Crews had salted and plowed the area 20 minutes before the accident happened.
“Those whiteout conditions happened so quickly. Our crews had been out there, and as our crews were out there, they were salting and plowing, and the conditions were such that they were slick, but that’s not uncommon for any kind of a snow event,” he said. “So at that point there wasn’t a talk of closing that road down, simply because whiteout conditions weren’t warranting that at that time.”
LaPorte County Coroner John Sullivan called the fatal scene – filled with mangled trucks and cars – “very grim.”
Around 2:30 p.m., vehicles were sliding off the highway due to very low visibility and a slick road surface, because of blowing snow. As total of 46 vehicles, including 18 semi-trailer trucks were involved in a chain reaction crash near Michigan City, pinning several motorists inside their vehicles.
Dalrymple was pronounced dead at the scene. His dog also died in the crash.

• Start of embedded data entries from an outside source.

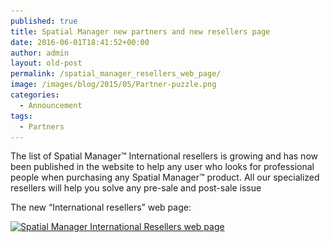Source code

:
 ```yaml
---
published: true
title: Spatial Manager new partners and new resellers page
date: 2016-06-01T18:41:52+00:00
author: admin
layout: old-post
permalink: /spatial_manager_resellers_web_page/
image: /images/blog/2015/05/Partner-puzzle.png
categories:
  - Announcement
tags:
  - Partners
---
```

<span><span>The list of Spatial Manager<span>™</span></span> International resellers is growing and has now been published in the website to help any user who looks for professional people when purchasing any Spatial Manager<span>™</span> product. All our specialized resellers will help you solve any pre-sale and post-sale issue</span>

<!--more-->

The new &#8220;International resellers&#8221; web page:

<a href="http://www.spatialmanager.com/resellers/" target="_blank" rel="nofollow"><img src="/images/blog/2016/06/Spatial-Manager-International-Resellers-web-page.png" alt="Spatial Manager International Resellers web page" width="625" height="1417" srcset="/images/blog/2016/06/Spatial-Manager-International-Resellers-web-page.png 989w, /images/blog/2016/06/Spatial-Manager-International-Resellers-web-page-132x300.png 132w, /images/blog/2016/06/Spatial-Manager-International-Resellers-web-page-768x1742.png 768w, /images/blog/2016/06/Spatial-Manager-International-Resellers-web-page-452x1024.png 452w, /images/blog/2016/06/Spatial-Manager-International-Resellers-web-page-624x1415.png 624w" sizes="(max-width: 625px) 100vw, 625px" /></a>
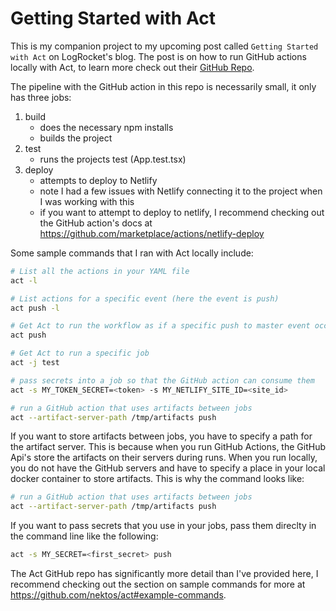 # Getting Started with Act

This is my companion project to my upcoming post called `Getting Started with Act` on LogRocket's blog. The post is on how to run GitHub actions locally with Act, to learn more check out their [GitHub Repo](https://github.com/nektos/act).

The pipeline with the GitHub action in this repo is necessarily small, it only has three jobs:
1. build 
    - does the necessary npm installs
    - builds the project
2. test
    - runs the projects test (App.test.tsx)
3. deploy
    - attempts to deploy to Netlify
    - note I had a few issues with Netlify connecting it to the project when I was working with this
    - if you want to attempt to deploy to netlify, I recommend checking out the GitHub action's docs at https://github.com/marketplace/actions/netlify-deploy

Some sample commands that I ran with Act locally include:

```bash
# List all the actions in your YAML file
act -l

# List actions for a specific event (here the event is push)
act push -l

# Get Act to run the workflow as if a specific push to master event occured
act push

# Get Act to run a specific job
act -j test

# pass secrets into a job so that the GitHub action can consume them
act -s MY_TOKEN_SECRET=<token> -s MY_NETLIFY_SITE_ID=<site_id> 

# run a GitHub action that uses artifacts between jobs
act --artifact-server-path /tmp/artifacts push
```

If you want to store artifacts between jobs, you have to specify a path for the artifact server. This is because when you run GitHub Actions, the GitHub Api's store the artifacts on their servers during runs. When you run locally, you do not have the GitHub servers and have to specify a place in your local docker container to store artifacts. This is why the command looks like:
```bash
# run a GitHub action that uses artifacts between jobs
act --artifact-server-path /tmp/artifacts push
```

If you want to pass secrets that you use in your jobs, pass them direclty in the command line like the following:
```bash
act -s MY_SECRET=<first_secret> push 
```

The Act GitHub repo has significantly more detail than I've provided here, I recommend checking out the section on sample commands for more at https://github.com/nektos/act#example-commands.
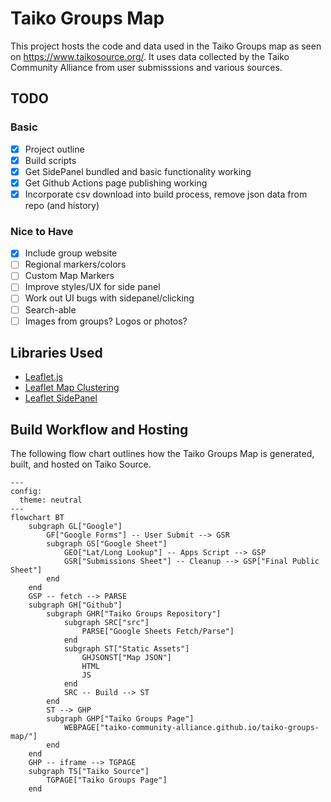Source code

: # Taiko Groups Map
This project hosts the code and data used in the Taiko Groups map as seen on https://www.taikosource.org/.
It uses data collected by the Taiko Community Alliance from user submisssions and various sources.

## TODO
### Basic

 - [x] Project outline
 - [x] Build scripts
 - [x] Get SidePanel bundled and basic functionality working
 - [x] Get Github Actions page publishing working
 - [x] Incorporate csv download into build process, remove json data from repo (and history)

 ### Nice to Have
 
 - [x] Include group website
 - [ ] Regional markers/colors
 - [ ] Custom Map Markers
 - [ ] Improve styles/UX for side panel
 - [ ] Work out UI bugs with sidepanel/clicking
 - [ ] Search-able
 - [ ] Images from groups? Logos or photos?

## Libraries Used
 - [Leaflet.js](https://github.com/Leaflet/Leaflet)
 - [Leaflet Map Clustering](https://github.com/Leaflet/Leaflet.markercluster)
 - [Leaflet SidePanel](https://github.com/cyclingbyte/Leaflet.SidePanel)

## Build Workflow and Hosting
The following flow chart outlines how the Taiko Groups Map is generated, built, and hosted on Taiko Source.

```mermaid
---
config:
  theme: neutral
---
flowchart BT
    subgraph GL["Google"]
        GF["Google Forms"] -- User Submit --> GSR
        subgraph GS["Google Sheet"]
            GEO["Lat/Long Lookup"] -- Apps Script --> GSP
            GSR["Submissions Sheet"] -- Cleanup --> GSP["Final Public Sheet"]
        end
    end
    GSP -- fetch --> PARSE
    subgraph GH["Github"]
        subgraph GHR["Taiko Groups Repository"]
            subgraph SRC["src"]
                PARSE["Google Sheets Fetch/Parse"]
            end
            subgraph ST["Static Assets"]
                GHJSONST["Map JSON"]
                HTML
                JS
            end
            SRC -- Build --> ST
        end
        ST --> GHP
        subgraph GHP["Taiko Groups Page"]
            WEBPAGE["taiko-community-alliance.github.io/taiko-groups-map/"]
        end
    end
    GHP -- iframe --> TGPAGE
    subgraph TS["Taiko Source"]
        TGPAGE["Taiko Groups Page"]
    end
```
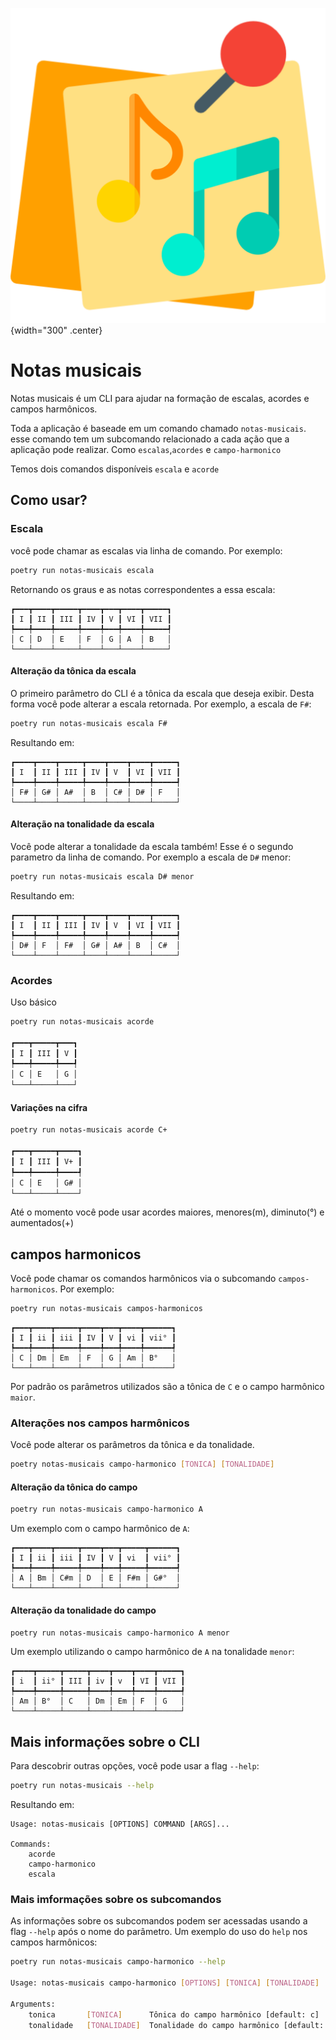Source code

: ![logo do projeto](assets/logo.png){width="300" .center}
# Notas musicais

Notas musicais é um CLI para ajudar na formação de escalas, acordes e campos harmônicos.

Toda a aplicação é baseade em um comando chamado `notas-musicais`. esse comando tem um subcomando relacionado a cada ação que a aplicação pode realizar. Como `escalas`,`acordes` e `campo-harmonico`

Temos dois comandos disponíveis `escala` e `acorde`

## Como usar?

### Escala

você pode chamar as escalas via linha de comando. Por exemplo:

```bash
poetry run notas-musicais escala
```

Retornando os graus e as notas correspondentes a essa escala:

```
┏━━━┳━━━━┳━━━━━┳━━━━┳━━━┳━━━━┳━━━━━┓
┃ I ┃ II ┃ III ┃ IV ┃ V ┃ VI ┃ VII ┃
┡━━━╇━━━━╇━━━━━╇━━━━╇━━━╇━━━━╇━━━━━┩
│ C │ D  │ E   │ F  │ G │ A  │ B   │
└───┴────┴─────┴────┴───┴────┴─────┘
```

#### Alteração da tônica da escala

O primeiro parâmetro do CLI é a tônica da escala que deseja exibir. Desta forma você pode alterar a escala retornada. Por exemplo, a escala de `F#`:

```bash
poetry run notas-musicais escala F#
```

Resultando em:

```
┏━━━━┳━━━━┳━━━━━┳━━━━┳━━━━┳━━━━┳━━━━━┓
┃ I  ┃ II ┃ III ┃ IV ┃ V  ┃ VI ┃ VII ┃
┡━━━━╇━━━━╇━━━━━╇━━━━╇━━━━╇━━━━╇━━━━━┩
│ F# │ G# │ A#  │ B  │ C# │ D# │ F   │
└────┴────┴─────┴────┴────┴────┴─────┘
```

#### Alteração na tonalidade da escala

Você pode alterar a tonalidade da escala também! Esse é o segundo parametro da linha de comando. Por exemplo a escala de `D#` menor:

```bash
poetry run notas-musicais escala D# menor
```

Resultando em:

```
┏━━━━┳━━━━┳━━━━━┳━━━━┳━━━━┳━━━━┳━━━━━┓
┃ I  ┃ II ┃ III ┃ IV ┃ V  ┃ VI ┃ VII ┃
┡━━━━╇━━━━╇━━━━━╇━━━━╇━━━━╇━━━━╇━━━━━┩
│ D# │ F  │ F#  │ G# │ A# │ B  │ C#  │
└────┴────┴─────┴────┴────┴────┴─────┘
```

### Acordes

Uso básico

```bash
poetry run notas-musicais acorde

┏━━━┳━━━━━┳━━━┓
┃ I ┃ III ┃ V ┃
┡━━━╇━━━━━╇━━━┩
│ C │ E   │ G │
└───┴─────┴───┘
```

#### Variações na cifra

```bash
poetry run notas-musicais acorde C+

┏━━━┳━━━━━┳━━━━┓
┃ I ┃ III ┃ V+ ┃
┡━━━╇━━━━━╇━━━━┩
│ C │ E   │ G# │
└───┴─────┴────┘
```

Até o momento você pode usar acordes maiores, menores(m), diminuto(°) e aumentados(+)

## campos harmonicos

Você pode chamar os comandos harmônicos via o subcomando `campos-harmonicos`. Por exemplo:

```bash
poetry run notas-musicais campos-harmonicos
```

```
┏━━━┳━━━━┳━━━━━┳━━━━┳━━━┳━━━━┳━━━━━━┓
┃ I ┃ ii ┃ iii ┃ IV ┃ V ┃ vi ┃ vii° ┃
┡━━━╇━━━━╇━━━━━╇━━━━╇━━━╇━━━━╇━━━━━━┩
│ C │ Dm │ Em  │ F  │ G │ Am │ B°   │
└───┴────┴─────┴────┴───┴────┴──────┘
```

Por padrão os parâmetros utilizados são a tônica de `C` e o campo harmônico `maior`.

### Alterações nos campos harmônicos

Você pode alterar os parâmetros da tônica e da tonalidade.

```bash
poetry notas-musicais campo-harmonico [TONICA] [TONALIDADE] 
```

#### Alteração da tônica do campo

```bash
poetry run notas-musicais campo-harmonico A
```

Um exemplo com o campo harmônico de `A`:

```
┏━━━┳━━━━┳━━━━━┳━━━━┳━━━┳━━━━━┳━━━━━━┓
┃ I ┃ ii ┃ iii ┃ IV ┃ V ┃ vi  ┃ vii° ┃
┡━━━╇━━━━╇━━━━━╇━━━━╇━━━╇━━━━━╇━━━━━━┩
│ A │ Bm │ C#m │ D  │ E │ F#m │ G#°  │
└───┴────┴─────┴────┴───┴─────┴──────┘
```

#### Alteração da tonalidade do campo

```bash
poetry run notas-musicais campo-harmonico A menor
```

Um exemplo utilizando o campo harmônico de `A` na tonalidade `menor`:

```
┏━━━━┳━━━━━┳━━━━━┳━━━━┳━━━━┳━━━━┳━━━━━┓
┃ i  ┃ ii° ┃ III ┃ iv ┃ v  ┃ VI ┃ VII ┃
┡━━━━╇━━━━━╇━━━━━╇━━━━╇━━━━╇━━━━╇━━━━━┩
│ Am │ B°  │ C   │ Dm │ Em │ F  │ G   │
└────┴─────┴─────┴────┴────┴────┴─────┘
```

## Mais informações sobre o CLI

Para descobrir outras opções, você pode usar a flag `--help`:

```bash
poetry run notas-musicais --help
```

Resultando em:

```
Usage: notas-musicais [OPTIONS] COMMAND [ARGS]...

Commands:
    acorde
    campo-harmonico
    escala
```
### Mais imformações sobre os subcomandos

As informações sobre os subcomandos podem ser acessadas usando a flag `--help` após o nome do parâmetro. Um exemplo do uso do `help` nos campos harmônicos:

```bash
poetry run notas-musicais campo-harmonico --help

Usage: notas-musicais campo-harmonico [OPTIONS] [TONICA] [TONALIDADE]

Arguments:
    tonica       [TONICA]      Tônica do campo harmônico [default: c]
    tonalidade   [TONALIDADE]  Tonalidade do campo harmônico [default: maior]
```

Marilyn Wolma was also was pronounced dead at the scene. Her husband, Thomas Wolma, was taken to Franciscan St. Anthony Health in Michigan City, where he died shortly after the crash.
More than 20 other people were hurt in the crash, and were taken to local hospitals to be treated for contusions and broken bones. Many of those who were injured had to be rescued from their vehicles, when they became trapped in the wreckage from the massive pileup. Some cars ended up pinned under truck trailers, or crushed between semis.
One of the firefighters who helped the rescue effort said the crash site was “like a war zone.”
“It was such a devastating scene, you don’t know where to start,” said Mick Pawlik, a fire chief with the Coolspring Township Volunteer Fire Department. “It was tough out there, especially for a fireman … trying to prioritize who you extricate first. It’s hard to leave one person, and go to check on someone else, but I tell you everybody that was out there worked as a well-oiled machine.”
Given how badly damaged some of the vehicles were, Pawlik said, “We’re lucky that there wasn’t 20 people dead, and three people injured.”
He said emergency workers can’t afford to show any fear or panic as they work to pull people out of the wrecked vehicles.
“When people are stuck in their cars, they look at you like we’re Moses — part the waters, save us,” Pawlik said.
He said he got to know a few of the people he helped remove from crushed vehicles, including 48-year-old Jeffrey Rennell of Ada, Mich., who “was encased in semis,” according to Pawlik.
Pawlik said it took about two hours to free Rennell from the wreckage, “and I kept apologizing to him.”
“I said Jeff, I says ‘You’re making us work for our money here tonight’ just to make humor, to get his mind off of where he was, and what was going on,” Pawlik said. “I said, ‘Jeff, it’s after five o’clock, but when we get you out, I’m going to take you out for a beer, my friend.’”
Rennell was airlifted to Advocate Christ Medical Center in Oak Lawn. He was released from the hospital by Friday morning.
Authorities sent buses to the scene to rescue motorists who are stuck in the extreme cold.
Michigan City provided two city buses, which were being used to transport injured motorists and passengers to area hospitals and for a warming station.
An investigation into the exact cause of crash could take weeks or months, but police said lake effect snow that is common for the region is likely a factor, along with whiteout conditions on the road.